Migrating data pipelines and database structures from Cloudera to GCP services for a global leader in Consumer-Packaged Goods industry

Client

Global FMCG / CPG Company

Date

Services

Data Migration

Technologies

Google Cloud Products: DataProc, BigQuery, Google Kubernetes Engine

Challenge

Multiple data sources contained various semi-structured data types and suffered from data quality problems. The goal was to enhance the cost efficiency of campaigns in linear TV planning and purchasing processes by constructing pipelines utilizing Kubeflow services. This approach aimed to streamline the overall system performance, enhance the reliability of data transformation, and optimize Python-based advertising procedures.

Our approach

The current data pipelines have been migrated to DataProc, GCS, and Composer. To enhance scalability, we have containerized the Python ad optimization code, enabling us to execute expandable tasks on Kubeflow hosted in GKE. By utilizing Kubeflow pipelines and node pools, we can efficiently manage job resources, taking into account the diverse hardware resource needs across different scenarios.
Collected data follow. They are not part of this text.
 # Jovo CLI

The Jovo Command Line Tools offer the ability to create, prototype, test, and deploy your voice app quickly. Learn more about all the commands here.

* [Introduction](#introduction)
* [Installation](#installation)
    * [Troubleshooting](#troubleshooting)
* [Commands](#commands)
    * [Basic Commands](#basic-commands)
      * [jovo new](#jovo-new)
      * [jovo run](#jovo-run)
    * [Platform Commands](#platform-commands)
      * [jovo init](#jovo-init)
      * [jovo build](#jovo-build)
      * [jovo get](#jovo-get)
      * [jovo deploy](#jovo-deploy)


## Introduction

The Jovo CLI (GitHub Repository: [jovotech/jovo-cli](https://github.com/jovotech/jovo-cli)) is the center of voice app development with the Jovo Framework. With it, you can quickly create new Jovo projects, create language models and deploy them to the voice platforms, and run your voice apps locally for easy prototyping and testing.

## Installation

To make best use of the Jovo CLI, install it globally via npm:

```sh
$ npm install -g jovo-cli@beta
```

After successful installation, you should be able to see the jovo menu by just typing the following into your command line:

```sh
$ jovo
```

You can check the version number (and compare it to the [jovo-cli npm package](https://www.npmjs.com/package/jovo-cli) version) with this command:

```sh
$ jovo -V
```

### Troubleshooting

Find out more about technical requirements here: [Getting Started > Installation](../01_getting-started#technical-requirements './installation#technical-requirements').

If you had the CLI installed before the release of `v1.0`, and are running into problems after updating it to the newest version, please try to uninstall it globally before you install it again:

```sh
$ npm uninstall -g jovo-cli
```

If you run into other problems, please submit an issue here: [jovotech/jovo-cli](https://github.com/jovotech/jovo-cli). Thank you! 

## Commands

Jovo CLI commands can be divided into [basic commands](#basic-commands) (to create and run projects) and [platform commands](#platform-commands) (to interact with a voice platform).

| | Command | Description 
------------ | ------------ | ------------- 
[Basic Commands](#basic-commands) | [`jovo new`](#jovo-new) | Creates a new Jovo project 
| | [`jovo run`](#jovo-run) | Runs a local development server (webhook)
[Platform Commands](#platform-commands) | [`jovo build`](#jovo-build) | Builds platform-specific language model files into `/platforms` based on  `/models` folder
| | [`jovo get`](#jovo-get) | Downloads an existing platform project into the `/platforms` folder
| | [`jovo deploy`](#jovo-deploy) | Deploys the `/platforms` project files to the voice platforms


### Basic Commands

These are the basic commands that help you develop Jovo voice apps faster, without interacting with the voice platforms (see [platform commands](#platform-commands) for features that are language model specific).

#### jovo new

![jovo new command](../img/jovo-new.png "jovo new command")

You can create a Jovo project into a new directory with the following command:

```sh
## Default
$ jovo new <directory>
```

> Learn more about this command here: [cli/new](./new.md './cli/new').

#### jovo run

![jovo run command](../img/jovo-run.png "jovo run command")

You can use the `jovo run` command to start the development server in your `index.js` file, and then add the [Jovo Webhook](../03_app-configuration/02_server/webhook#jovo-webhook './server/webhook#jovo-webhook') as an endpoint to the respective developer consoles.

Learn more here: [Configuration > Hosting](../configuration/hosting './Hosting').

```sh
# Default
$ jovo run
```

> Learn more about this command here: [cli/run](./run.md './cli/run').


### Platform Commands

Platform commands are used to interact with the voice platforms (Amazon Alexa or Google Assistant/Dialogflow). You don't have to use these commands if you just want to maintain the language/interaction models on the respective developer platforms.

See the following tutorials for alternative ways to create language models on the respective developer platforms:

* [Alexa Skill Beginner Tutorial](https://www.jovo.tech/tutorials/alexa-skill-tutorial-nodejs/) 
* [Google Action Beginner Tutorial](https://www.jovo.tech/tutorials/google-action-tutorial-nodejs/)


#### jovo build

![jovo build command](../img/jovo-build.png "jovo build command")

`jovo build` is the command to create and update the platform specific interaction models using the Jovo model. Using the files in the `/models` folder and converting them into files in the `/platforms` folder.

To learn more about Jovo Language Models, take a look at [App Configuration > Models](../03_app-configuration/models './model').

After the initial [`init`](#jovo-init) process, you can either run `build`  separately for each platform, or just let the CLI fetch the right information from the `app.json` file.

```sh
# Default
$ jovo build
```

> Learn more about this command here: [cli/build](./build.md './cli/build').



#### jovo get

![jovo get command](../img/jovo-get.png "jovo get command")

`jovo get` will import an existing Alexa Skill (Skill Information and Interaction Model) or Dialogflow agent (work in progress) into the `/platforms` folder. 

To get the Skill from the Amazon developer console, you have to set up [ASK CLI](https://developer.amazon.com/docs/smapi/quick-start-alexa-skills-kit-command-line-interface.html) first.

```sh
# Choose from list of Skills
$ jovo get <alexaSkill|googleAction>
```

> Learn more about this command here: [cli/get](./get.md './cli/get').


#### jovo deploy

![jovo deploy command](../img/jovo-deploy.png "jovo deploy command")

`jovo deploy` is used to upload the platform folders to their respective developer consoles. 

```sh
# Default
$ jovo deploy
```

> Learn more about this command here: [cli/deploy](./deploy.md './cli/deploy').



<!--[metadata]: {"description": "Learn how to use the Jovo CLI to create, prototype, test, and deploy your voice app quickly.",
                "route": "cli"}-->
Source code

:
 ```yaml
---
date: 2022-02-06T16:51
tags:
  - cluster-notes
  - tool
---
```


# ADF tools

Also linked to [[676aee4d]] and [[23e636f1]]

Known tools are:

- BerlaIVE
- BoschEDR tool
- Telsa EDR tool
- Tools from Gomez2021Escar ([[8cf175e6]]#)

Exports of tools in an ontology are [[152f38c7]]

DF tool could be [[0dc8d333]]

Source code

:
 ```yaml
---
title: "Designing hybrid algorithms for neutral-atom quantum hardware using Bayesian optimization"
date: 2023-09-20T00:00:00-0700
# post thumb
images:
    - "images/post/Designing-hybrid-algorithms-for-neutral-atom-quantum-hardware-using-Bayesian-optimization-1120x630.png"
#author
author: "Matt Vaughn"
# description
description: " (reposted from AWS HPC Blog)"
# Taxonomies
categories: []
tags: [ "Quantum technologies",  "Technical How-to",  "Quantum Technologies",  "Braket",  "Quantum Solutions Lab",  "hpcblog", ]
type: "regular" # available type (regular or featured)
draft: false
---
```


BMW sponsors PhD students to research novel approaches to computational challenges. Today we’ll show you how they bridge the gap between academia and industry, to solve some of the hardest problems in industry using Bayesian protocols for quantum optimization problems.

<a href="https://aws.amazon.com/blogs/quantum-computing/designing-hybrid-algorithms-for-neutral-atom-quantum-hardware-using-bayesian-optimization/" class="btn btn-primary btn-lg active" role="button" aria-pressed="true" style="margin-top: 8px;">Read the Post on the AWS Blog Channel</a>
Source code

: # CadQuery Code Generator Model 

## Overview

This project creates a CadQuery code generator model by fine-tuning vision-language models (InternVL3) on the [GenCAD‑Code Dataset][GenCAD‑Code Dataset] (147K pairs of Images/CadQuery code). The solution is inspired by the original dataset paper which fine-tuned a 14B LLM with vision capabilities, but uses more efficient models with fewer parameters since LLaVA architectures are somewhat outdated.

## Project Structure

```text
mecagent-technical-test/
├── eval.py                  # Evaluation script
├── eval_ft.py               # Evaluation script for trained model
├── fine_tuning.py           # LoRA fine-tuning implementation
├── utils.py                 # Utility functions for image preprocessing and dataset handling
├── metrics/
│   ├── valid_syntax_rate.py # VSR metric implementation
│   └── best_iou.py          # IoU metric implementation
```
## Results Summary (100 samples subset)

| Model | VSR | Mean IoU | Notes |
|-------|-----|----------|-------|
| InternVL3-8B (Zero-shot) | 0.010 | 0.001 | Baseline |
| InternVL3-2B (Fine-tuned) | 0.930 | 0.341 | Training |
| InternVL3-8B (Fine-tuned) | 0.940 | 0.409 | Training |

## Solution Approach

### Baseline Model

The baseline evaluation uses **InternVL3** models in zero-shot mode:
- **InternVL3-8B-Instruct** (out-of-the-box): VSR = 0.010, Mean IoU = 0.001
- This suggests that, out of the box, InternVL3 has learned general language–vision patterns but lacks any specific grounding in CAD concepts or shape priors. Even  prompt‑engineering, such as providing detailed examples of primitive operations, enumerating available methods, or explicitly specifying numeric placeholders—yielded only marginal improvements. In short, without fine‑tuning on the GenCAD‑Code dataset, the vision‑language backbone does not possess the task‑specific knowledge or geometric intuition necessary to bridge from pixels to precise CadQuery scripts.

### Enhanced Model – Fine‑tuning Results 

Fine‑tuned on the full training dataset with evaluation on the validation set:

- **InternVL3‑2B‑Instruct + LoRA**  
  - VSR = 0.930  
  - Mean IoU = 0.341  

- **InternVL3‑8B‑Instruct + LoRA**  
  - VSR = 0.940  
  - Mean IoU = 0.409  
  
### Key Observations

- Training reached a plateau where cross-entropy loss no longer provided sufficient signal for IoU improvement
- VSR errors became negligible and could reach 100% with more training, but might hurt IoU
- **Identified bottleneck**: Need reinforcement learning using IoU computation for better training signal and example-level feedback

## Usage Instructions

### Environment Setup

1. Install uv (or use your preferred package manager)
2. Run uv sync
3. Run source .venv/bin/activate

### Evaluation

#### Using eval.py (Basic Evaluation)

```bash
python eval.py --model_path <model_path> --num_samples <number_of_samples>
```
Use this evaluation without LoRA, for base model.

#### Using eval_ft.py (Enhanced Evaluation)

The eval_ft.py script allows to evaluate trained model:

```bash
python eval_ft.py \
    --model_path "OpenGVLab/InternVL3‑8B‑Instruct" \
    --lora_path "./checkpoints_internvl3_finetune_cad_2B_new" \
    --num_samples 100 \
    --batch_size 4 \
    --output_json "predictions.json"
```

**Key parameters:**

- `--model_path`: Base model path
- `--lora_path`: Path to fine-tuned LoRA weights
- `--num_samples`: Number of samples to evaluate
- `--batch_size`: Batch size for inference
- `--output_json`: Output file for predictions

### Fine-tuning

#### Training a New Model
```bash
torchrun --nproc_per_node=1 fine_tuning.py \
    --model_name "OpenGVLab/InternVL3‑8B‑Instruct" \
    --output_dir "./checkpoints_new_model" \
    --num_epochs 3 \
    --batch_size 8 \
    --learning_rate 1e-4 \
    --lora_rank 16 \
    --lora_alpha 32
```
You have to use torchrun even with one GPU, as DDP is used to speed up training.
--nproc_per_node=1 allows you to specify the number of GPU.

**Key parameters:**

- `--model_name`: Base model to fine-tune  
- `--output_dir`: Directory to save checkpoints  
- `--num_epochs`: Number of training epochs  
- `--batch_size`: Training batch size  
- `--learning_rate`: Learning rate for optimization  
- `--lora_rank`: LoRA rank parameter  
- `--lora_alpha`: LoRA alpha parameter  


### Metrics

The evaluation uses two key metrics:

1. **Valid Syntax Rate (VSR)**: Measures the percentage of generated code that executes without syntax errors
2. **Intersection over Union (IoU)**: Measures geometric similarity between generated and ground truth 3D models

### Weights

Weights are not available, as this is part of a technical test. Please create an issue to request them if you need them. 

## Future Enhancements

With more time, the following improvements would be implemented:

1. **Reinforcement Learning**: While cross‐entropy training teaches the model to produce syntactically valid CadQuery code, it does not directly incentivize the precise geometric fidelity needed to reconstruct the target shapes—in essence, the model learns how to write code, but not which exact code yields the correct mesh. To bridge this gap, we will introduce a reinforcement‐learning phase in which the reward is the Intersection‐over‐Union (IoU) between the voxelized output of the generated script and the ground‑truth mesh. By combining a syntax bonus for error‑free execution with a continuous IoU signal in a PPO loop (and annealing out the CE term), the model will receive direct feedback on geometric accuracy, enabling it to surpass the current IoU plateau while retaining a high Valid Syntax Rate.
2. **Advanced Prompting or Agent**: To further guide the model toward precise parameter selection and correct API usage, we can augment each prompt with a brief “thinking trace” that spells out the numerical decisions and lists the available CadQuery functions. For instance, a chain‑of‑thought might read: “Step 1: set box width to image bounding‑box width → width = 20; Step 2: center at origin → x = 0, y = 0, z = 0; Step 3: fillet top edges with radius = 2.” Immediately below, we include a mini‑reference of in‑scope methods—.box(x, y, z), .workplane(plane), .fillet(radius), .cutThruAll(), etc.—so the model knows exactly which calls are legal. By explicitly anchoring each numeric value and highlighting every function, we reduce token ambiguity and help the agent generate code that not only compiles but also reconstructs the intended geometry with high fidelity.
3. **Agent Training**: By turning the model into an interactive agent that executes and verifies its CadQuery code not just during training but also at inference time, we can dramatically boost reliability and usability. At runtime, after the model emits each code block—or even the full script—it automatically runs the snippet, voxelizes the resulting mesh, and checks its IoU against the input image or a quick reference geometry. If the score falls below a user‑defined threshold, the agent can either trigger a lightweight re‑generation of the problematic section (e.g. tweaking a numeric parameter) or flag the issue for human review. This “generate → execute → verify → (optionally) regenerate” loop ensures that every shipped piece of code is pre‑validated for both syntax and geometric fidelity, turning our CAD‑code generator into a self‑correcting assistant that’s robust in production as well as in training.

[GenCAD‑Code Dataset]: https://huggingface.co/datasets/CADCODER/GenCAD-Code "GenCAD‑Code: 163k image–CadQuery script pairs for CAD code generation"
This approach allows us to optimize resource utilization and ensure a better fit for the specific workloads required.

The outcome

Cloudera data pipelines were successfully migrated to the GCP platform. The new data pipelines have been enhanced to ensure cost-effectiveness and ease of maintenance. Fast response times is guaranteed by utilizing the BigQuery cache. By leveraging GKE, Kubeflow, and Docker images, jobs can be executed on various code versions and hardware resources. The process of initiating optimization jobs has been streamlined through the utilization of Cloud Functions.